• GIVEN ENTRIES:
++++++++++++++++++++
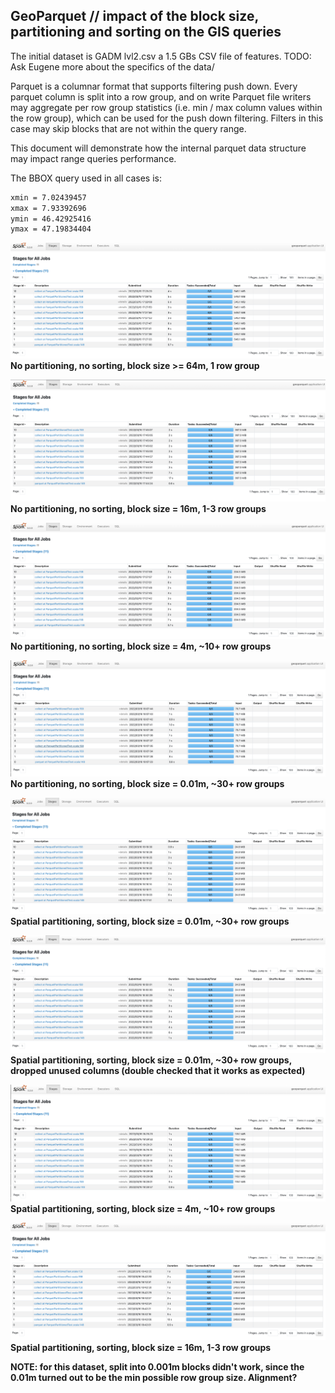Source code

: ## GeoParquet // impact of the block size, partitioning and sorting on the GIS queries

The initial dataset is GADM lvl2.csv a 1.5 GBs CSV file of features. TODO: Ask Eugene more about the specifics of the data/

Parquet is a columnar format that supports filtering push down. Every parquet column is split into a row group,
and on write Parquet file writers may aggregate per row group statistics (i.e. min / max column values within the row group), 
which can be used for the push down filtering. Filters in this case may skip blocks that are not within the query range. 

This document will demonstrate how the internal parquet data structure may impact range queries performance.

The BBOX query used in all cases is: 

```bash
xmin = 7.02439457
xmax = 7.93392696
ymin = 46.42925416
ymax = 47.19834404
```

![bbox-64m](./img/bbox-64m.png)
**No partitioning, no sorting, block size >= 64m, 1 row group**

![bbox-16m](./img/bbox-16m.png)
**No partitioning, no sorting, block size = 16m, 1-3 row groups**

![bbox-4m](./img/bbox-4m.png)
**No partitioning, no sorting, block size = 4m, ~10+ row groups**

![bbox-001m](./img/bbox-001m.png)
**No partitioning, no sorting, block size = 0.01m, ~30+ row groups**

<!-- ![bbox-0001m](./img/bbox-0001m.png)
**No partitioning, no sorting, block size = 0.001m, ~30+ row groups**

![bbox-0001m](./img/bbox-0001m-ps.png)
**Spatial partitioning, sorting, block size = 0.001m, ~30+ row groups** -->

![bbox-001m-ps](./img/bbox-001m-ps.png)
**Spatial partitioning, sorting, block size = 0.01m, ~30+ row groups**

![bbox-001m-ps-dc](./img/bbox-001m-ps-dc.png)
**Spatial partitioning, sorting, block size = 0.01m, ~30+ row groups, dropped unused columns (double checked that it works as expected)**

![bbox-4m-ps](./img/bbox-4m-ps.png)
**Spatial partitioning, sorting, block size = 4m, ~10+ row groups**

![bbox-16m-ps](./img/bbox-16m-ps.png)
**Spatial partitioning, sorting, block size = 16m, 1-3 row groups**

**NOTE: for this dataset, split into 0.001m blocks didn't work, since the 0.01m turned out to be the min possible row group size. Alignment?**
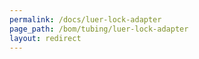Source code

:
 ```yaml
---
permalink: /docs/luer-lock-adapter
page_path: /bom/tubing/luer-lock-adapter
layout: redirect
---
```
++++++++++++++++++++
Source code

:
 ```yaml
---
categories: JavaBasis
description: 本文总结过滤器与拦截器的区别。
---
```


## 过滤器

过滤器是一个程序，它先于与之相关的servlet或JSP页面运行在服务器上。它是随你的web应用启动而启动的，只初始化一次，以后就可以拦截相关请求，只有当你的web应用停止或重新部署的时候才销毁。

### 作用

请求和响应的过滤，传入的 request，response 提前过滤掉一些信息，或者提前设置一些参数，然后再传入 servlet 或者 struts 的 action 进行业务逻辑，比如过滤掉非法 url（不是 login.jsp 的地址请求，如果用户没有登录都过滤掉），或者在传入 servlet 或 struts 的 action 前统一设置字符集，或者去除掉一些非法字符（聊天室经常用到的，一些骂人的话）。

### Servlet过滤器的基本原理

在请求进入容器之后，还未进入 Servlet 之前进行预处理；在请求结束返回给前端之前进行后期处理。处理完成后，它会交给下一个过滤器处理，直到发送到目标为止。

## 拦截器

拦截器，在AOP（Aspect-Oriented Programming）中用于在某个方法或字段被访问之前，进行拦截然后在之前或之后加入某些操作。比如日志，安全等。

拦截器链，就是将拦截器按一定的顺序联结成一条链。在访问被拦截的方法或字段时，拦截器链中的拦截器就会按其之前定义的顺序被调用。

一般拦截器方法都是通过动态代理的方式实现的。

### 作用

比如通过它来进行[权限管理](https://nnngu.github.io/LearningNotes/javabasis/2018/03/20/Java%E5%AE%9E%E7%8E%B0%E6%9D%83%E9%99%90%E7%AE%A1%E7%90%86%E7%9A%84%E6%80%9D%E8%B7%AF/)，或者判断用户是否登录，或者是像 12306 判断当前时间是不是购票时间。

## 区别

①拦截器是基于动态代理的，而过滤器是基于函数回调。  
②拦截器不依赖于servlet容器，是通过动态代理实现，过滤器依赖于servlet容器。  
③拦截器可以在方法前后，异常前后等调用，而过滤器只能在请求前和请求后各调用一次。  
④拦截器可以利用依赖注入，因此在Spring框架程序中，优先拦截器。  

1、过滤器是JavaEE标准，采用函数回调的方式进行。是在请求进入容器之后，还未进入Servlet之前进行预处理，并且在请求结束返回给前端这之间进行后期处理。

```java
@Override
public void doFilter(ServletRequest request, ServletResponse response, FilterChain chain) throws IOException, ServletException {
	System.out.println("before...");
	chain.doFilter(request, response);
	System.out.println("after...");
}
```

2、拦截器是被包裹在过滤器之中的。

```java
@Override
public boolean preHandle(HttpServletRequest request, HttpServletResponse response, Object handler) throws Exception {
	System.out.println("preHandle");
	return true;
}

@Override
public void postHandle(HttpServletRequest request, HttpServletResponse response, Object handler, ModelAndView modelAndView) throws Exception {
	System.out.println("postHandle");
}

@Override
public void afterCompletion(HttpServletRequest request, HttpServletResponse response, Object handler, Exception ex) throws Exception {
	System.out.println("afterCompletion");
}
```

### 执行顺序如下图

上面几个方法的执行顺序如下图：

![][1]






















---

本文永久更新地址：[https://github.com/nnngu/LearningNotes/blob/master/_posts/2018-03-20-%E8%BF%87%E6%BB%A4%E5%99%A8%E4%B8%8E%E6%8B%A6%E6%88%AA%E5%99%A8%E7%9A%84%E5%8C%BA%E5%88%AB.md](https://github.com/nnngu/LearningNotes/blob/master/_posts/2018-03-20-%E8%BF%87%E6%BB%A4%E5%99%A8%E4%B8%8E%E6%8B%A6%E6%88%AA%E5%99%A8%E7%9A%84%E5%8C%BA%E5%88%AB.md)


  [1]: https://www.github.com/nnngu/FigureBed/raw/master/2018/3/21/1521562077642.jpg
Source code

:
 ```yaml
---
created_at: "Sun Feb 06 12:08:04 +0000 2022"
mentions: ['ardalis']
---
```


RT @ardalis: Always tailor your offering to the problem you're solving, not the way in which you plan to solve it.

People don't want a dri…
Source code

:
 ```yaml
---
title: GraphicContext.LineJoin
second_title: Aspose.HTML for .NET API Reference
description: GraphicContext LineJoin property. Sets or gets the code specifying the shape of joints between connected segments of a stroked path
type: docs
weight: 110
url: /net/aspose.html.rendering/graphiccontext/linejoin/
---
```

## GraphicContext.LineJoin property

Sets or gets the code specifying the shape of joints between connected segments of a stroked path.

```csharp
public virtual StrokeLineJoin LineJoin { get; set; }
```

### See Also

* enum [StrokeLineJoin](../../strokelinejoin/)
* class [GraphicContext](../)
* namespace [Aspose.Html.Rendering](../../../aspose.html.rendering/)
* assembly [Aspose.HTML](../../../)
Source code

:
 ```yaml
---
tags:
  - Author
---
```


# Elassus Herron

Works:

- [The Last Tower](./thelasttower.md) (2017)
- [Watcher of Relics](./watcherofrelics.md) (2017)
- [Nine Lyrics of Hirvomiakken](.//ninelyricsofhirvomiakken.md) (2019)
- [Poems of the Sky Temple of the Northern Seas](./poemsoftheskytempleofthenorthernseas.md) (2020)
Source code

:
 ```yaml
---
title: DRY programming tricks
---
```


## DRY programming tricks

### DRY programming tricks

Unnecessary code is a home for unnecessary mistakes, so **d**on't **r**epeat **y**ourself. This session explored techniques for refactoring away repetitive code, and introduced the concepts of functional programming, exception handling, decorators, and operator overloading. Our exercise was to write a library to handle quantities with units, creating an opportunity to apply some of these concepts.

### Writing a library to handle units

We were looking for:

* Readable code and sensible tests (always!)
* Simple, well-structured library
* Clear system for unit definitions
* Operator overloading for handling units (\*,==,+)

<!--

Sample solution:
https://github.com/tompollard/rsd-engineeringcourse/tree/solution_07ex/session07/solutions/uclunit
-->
++++++++++++++++++++
Go through the material above and copy each line that has the word "throws".

public void doFilter(ServletRequest request, ServletResponse response, FilterChain chain) throws IOException, ServletException {
public boolean preHandle(HttpServletRequest request, HttpServletResponse response, Object handler) throws Exception {
public void postHandle(HttpServletRequest request, HttpServletResponse response, Object handler, ModelAndView modelAndView) throws Exception {
public void afterCompletion(HttpServletRequest request, HttpServletResponse response, Object handler, Exception ex) throws Exception {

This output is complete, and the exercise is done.